The problem is the the lisrel model is not identified. The 'Perf' latent
variable gets (by default) a free variance, and a free residual variance
for its single indicator 'perform'. As a result, LISREL says:
W_A_R_N_I_N_G: TD 13,13 may not be identified.
Standard Errors, T-Values, Modification Indices,
and Standardized Residuals cannot be computed.
Unlike lavaan, it still reports fit indices in this case.

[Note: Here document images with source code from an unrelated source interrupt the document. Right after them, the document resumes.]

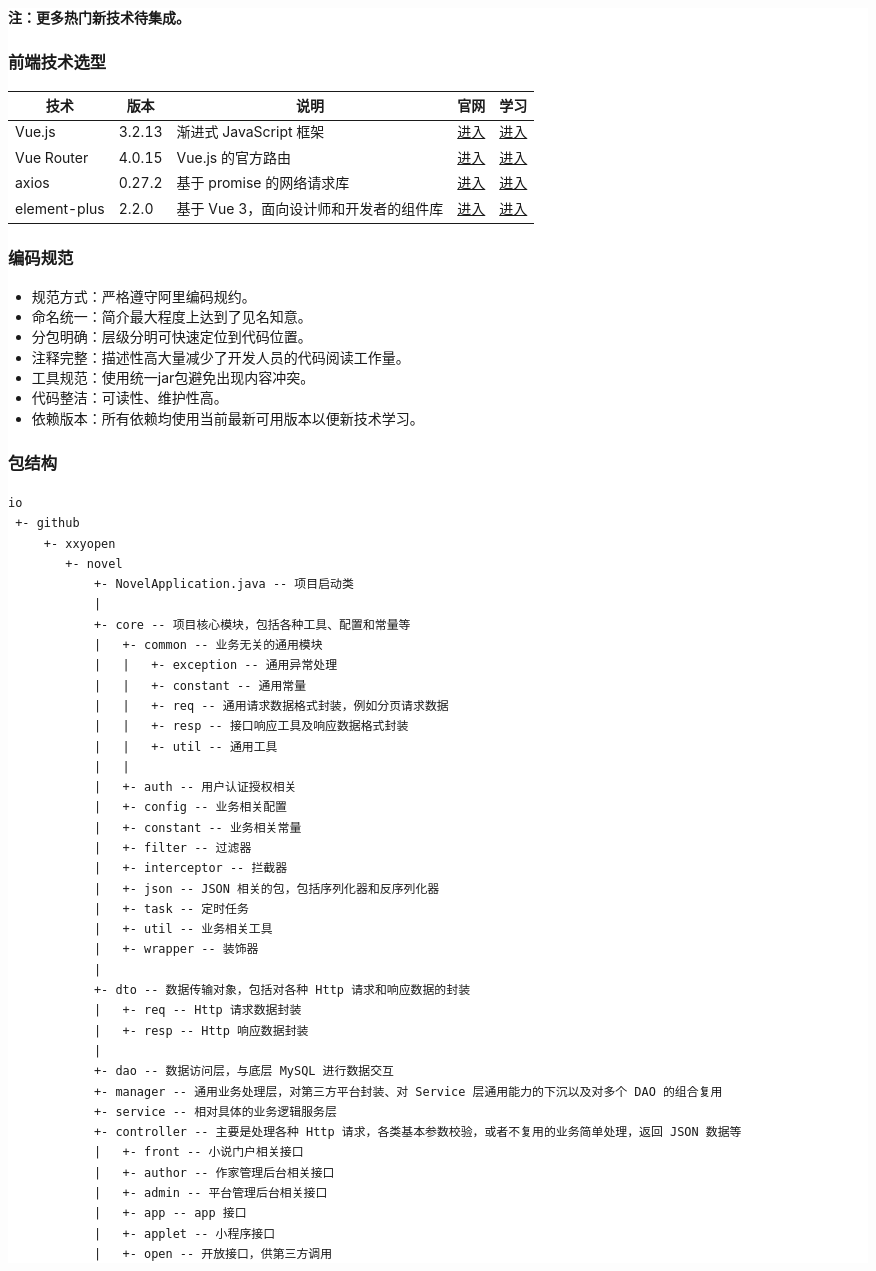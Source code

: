 **注：更多热门新技术待集成。**

### 前端技术选型

| 技术         | 版本   | 说明                                   | 官网                                                 | 学习                                                         |
| ------------ | ------ | -------------------------------------- | ---------------------------------------------------- | ------------------------------------------------------------ |
| Vue.js       | 3.2.13 | 渐进式 JavaScript 框架                 | [进入](https://vuejs.org/)        | [进入](https://staging-cn.vuejs.org/guide/introduction.html) |
| Vue Router   | 4.0.15 | Vue.js 的官方路由                      | [进入](https://router.vuejs.org/) | [进入](https://router.vuejs.org/zh/guide/) |
| axios        | 0.27.2 | 基于 promise 的网络请求库              | [进入](https://axios-http.com/)   | [进入](https://axios-http.com/zh/docs/intro) |
| element-plus | 2.2.0  | 基于 Vue 3，面向设计师和开发者的组件库 | [进入](https://element-plus.org/) | [进入](https://element-plus.org/zh-CN/guide/design.html) |

### 编码规范

-   规范方式：严格遵守阿里编码规约。
-   命名统一：简介最大程度上达到了见名知意。
-   分包明确：层级分明可快速定位到代码位置。
-   注释完整：描述性高大量减少了开发人员的代码阅读工作量。
-   工具规范：使用统一jar包避免出现内容冲突。
-   代码整洁：可读性、维护性高。
-   依赖版本：所有依赖均使用当前最新可用版本以便新技术学习。

### 包结构

```
io
 +- github
     +- xxyopen   
        +- novel
            +- NovelApplication.java -- 项目启动类
            |
            +- core -- 项目核心模块，包括各种工具、配置和常量等
            |   +- common -- 业务无关的通用模块
            |   |   +- exception -- 通用异常处理
            |   |   +- constant -- 通用常量   
            |   |   +- req -- 通用请求数据格式封装，例如分页请求数据  
            |   |   +- resp -- 接口响应工具及响应数据格式封装 
            |   |   +- util -- 通用工具   
            |   | 
            |   +- auth -- 用户认证授权相关
            |   +- config -- 业务相关配置
            |   +- constant -- 业务相关常量         
            |   +- filter -- 过滤器 
            |   +- interceptor -- 拦截器
            |   +- json -- JSON 相关的包，包括序列化器和反序列化器
            |   +- task -- 定时任务
            |   +- util -- 业务相关工具 
            |   +- wrapper -- 装饰器
            |
            +- dto -- 数据传输对象，包括对各种 Http 请求和响应数据的封装
            |   +- req -- Http 请求数据封装
            |   +- resp -- Http 响应数据封装
            |
            +- dao -- 数据访问层，与底层 MySQL 进行数据交互
            +- manager -- 通用业务处理层，对第三方平台封装、对 Service 层通用能力的下沉以及对多个 DAO 的组合复用 
            +- service -- 相对具体的业务逻辑服务层  
            +- controller -- 主要是处理各种 Http 请求，各类基本参数校验，或者不复用的业务简单处理，返回 JSON 数据等
            |   +- front -- 小说门户相关接口
            |   +- author -- 作家管理后台相关接口
            |   +- admin -- 平台管理后台相关接口
            |   +- app -- app 接口
            |   +- applet -- 小程序接口
            |   +- open -- 开放接口，供第三方调用 
```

To mimic this underidentified model in lavaan, you can use:
model <- '
Perf =~ 0.948683*perform
Perf ~~ NA*Perf
perform ~~ perform
Tnp =~ tnp1 + tnp2 + tnp3
Con =~ conp1 + conp2 + conp3
Snp =~ snap1 + snap2 + snap3
Effp =~ effp1 + effp2 + effp3
'
fit <- sem(model, data = Data,
std.lv = TRUE, mimic = "EQS")
To get an identified model in lavaan: remove either the second (Perf ~~
NA*Perf) or third (perform ~~ perform) line. IN LISREL: either fix the
variance of 'Perf' to unity, or fix the residual variance (in the
theta-delta matrix) to zero.
> Also another question I couldn't figure out is
> how to constrain theta-delta (error variance) in lavaan. In Lisrel you
> can do "Set the Error Covariance of perform to 18.749", for example.
To fix the residual variance of, say, 'conp2' to 18.749, you should add
a line like this:
conp2 ~~ 18.749*conp2
Hope this helps,
Yves.